A Parliamentary Committee has expressed "dismay" over the country not having the capacity to manufacture special clothing and boots for defence personnel posted in Siachen Glacier, though it can successfully launch sophisticated satellites, produce robust missiles and tanks.
"The committee is dismayed to learn that a country which is capable of successfully launching satellites, manufacturing missiles, tanks and other state-of-the-art defence equipment is still struggling with the problem of narrow vendor base in procurement of special clothing and mountaineering equipment and boots," the Public Accounts Committee said in its latest report tabled in Parliament on Thursday.
Of the 55 items authorised for personnel in world's highest battle field Siachen, Kargil and Sikkim, the country has been importing 19 critical items such as down feather jackets, trousers, sleeping bags, multipurpose boots, woollen socks, rucksacks were being imported "as no indigenous source has emerged" for over two decades now.
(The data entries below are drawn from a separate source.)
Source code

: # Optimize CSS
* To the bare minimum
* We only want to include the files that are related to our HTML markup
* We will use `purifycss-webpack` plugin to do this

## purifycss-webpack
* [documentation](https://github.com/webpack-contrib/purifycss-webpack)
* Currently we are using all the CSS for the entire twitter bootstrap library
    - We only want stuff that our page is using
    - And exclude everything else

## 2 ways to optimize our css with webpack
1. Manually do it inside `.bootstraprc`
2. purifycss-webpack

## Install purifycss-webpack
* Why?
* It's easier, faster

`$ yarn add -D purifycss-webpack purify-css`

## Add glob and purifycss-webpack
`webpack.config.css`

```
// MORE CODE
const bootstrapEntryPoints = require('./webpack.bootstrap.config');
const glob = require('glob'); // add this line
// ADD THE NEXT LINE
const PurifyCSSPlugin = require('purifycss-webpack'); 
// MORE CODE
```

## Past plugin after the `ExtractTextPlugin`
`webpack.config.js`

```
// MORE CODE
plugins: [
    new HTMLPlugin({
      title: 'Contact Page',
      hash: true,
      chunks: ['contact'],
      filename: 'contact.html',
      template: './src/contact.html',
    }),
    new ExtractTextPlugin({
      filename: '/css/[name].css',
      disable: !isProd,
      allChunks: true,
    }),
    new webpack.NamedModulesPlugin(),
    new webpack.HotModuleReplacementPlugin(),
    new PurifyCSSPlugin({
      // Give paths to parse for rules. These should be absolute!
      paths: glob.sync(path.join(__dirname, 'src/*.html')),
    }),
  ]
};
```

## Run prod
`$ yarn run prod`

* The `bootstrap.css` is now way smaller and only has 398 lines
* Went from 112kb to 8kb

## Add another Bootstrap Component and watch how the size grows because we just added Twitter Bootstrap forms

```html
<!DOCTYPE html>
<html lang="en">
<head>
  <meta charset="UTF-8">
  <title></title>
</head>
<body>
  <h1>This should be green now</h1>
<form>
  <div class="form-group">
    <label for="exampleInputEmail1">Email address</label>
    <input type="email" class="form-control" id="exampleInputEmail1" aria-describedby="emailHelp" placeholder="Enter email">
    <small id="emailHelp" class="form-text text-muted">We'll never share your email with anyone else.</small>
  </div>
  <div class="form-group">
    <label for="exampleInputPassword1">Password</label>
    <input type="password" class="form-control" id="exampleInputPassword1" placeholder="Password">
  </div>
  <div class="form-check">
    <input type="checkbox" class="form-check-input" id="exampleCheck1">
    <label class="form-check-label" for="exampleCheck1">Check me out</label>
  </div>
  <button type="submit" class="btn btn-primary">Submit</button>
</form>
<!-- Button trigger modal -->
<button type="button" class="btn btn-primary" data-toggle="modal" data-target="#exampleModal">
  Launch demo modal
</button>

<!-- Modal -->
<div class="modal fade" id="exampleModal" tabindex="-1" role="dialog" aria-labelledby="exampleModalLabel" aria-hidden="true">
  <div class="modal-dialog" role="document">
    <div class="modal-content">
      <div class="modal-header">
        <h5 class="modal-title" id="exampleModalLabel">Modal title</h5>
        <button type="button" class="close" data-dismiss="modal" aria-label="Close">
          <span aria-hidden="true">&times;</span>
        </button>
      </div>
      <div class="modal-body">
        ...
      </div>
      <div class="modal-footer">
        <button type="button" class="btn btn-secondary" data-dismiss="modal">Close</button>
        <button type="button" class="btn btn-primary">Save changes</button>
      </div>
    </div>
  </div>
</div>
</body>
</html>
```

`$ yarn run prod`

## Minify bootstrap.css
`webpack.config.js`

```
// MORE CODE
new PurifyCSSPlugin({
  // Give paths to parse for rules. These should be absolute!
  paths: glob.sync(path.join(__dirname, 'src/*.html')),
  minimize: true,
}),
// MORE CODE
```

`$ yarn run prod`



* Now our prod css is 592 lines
Emphasising the need to ensure creation of domestic capabilities to produce essential equipment, the committee headed by BJP leader Gopinath Munde said it needed to be strengthened, at least in the public sector, if the private sector was not forthcoming ostensibly due to lack of economic viability.
"The defence of a nation is a non-negotiable national imperative and under no circumstances can commercial and economic considerations be allowed to compromise the nation’s foremost priority. Immediate action be initiated in this regard under intimation to the committee," it said.
Noting that the Army had not formulated the qualitative requirements for the special clothing and mountaineering equipment so far, the committee said these items were being "procured for the last 20 years."
"Siachen is the world's highest battle ground and even foreign suppliers are at times unable to produce equipment with the requisite features for the security, comfort and operational efficiency of our jawans," it noted with concern.
The committee said the PSUs, DRDO and ordnance factories could be encouraged to manufacture these items even if there is no profit to be made on some of them.
Of the 10 contracts between 2002 and 2006 for special clothing worth Rs 48.88 crore, 59 per cent worth Rs 28.81 crore were rejected either at the receipt inspection stage or by the end users.
"The whole approach towards procurement of such supplies appears casual so that neither quality nor timely availability of critical items could be ensured, thereby compromising safety as well as comfort of the troops deployed in harsh climatic conditions," it added.
The committee also called for fixing responsibility of officials responsible for flaws in procurement procedures, technical evaluations and rejection of ordered clothing and equipment.